Saturday, August 8, 2009

the delicate boy (1)



I have mixed feelings about Karen Finley's work, and all too often find that overflow of female rawness and rage and despair in her texts and performances way over the top. Some of her works, however, deeply move me and bring a moment's respite from all the cringemaking excesses. Here is a favourite one:



DELICATE BOY

The boy, delicate and good and fair, blue-eyed and laughing and sensitive. His mother stopped touching him when he was two. For she had hit him. He did something that children will do. But her hand went out of control and she had hit him, in a way that she woke up and went to sleep with, and after that she never held her son. The boy was never held, never touched, never cuddled, never stroked, never cooed too, never kissed, never shown love.
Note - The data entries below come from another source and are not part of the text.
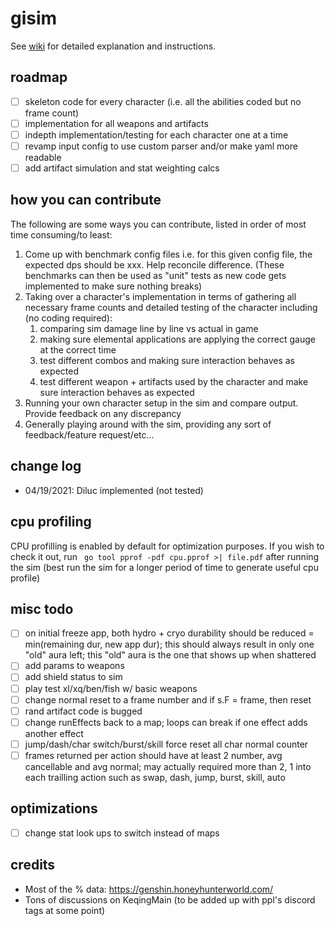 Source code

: # gisim

See [wiki](https://github.com/srliao/gisim/wiki) for detailed explanation and instructions.

## roadmap

- [ ] skeleton code for every character (i.e. all the abilities coded but no frame count)
- [ ] implementation for all weapons and artifacts
- [ ] indepth implementation/testing for each character one at a time
- [ ] revamp input config to use custom parser and/or make yaml more readable
- [ ] add artifact simulation and stat weighting calcs

## how you can contribute

The following are some ways you can contribute, listed in order of most time consuming/to least:

1. Come up with benchmark config files i.e. for this given config file, the expected dps should be xxx. Help reconcile difference. (These benchmarks can then be used as "unit" tests as new code gets implemented to make sure nothing breaks)
2. Taking over a character's implementation in terms of gathering all necessary frame counts and detailed testing of the character including (no coding required):
   1. comparing sim damage line by line vs actual in game
   2. making sure elemental applications are applying the correct gauge at the correct time
   3. test different combos and making sure interaction behaves as expected
   4. test different weapon + artifacts used by the character and make sure interaction behaves as expected
3. Running your own character setup in the sim and compare output. Provide feedback on any discrepancy
4. Generally playing around with the sim, providing any sort of feedback/feature request/etc... 

## change log

- 04/19/2021: Diluc implemented (not tested)

## cpu profiling

CPU profilling is enabled by default for optimization purposes. If you wish to check it out, run ` go tool pprof -pdf cpu.pprof >| file.pdf` after running the sim (best run the sim for a longer period of time to generate useful cpu profile)


## misc todo

- [ ] on initial freeze app, both hydro + cryo durability should be reduced = min(remaining dur, new app dur); this should always result in only one "old" aura left; this "old" aura is the one that shows up when shattered
- [ ] add params to weapons
- [ ] add shield status to sim
- [ ] play test xl/xq/ben/fish w/ basic weapons
- [ ] change normal reset to a frame number and if s.F = frame, then reset
- [ ] rand artifact code is bugged
- [ ] change runEffects back to a map; loops can break if one effect adds another effect
- [ ] jump/dash/char switch/burst/skill force reset all char normal counter
- [ ] frames returned per action should have at least 2 number, avg cancellable and avg normal; may actually required more than 2, 1 into each trailling action such as swap, dash, jump, burst, skill, auto

## optimizations

- [ ] change stat look ups to switch instead of maps

## credits

- Most of the % data: https://genshin.honeyhunterworld.com/
- Tons of discussions on KeqingMain (to be added up with ppl's discord tags at some point)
When I see you, there are moments I want to be your mother and hold your head on my lap and stroke your hair while the moon rises, and it is a full moon, and I will rub the small of your back and hold your feet like little cookies and take little bites of toes. I'll roll you into a ball and hold you on my belly and rub and smooth your shoulders, and I'll kiss your forehead and tell you you are the sweetest boy, the loveliest boy, there is no other boy like you, no other boy I love as much as you. I will rock you in my arms and coo in your ears and make the monsters go away, the creepies go away to places far away, and you're safe in my arms, and my bosom breathes deeply, and you may cry if you like. I hold you, my child. I hold you til morning light and kiss your cheek, for it is day now and my boy has woken and I wash his face and behind his ears and bathe him gently with softening scents that loosen the sand in ears, and I wash his hair and massage his scalp and I wait for him to make his pee while I gather up the big bath towel that is bigger than he is, and I dry my boy down and I tickle him. We fall to the floor laughing, giggling. I love my boy. I love my boy. I love my boy.


Karen Finley, from Shut Up and Love Me, in A Different Kind of Intimacy: The Collected Writings of Karen Finley (New York: Thunder's Mouth Press, 2000), p. 306.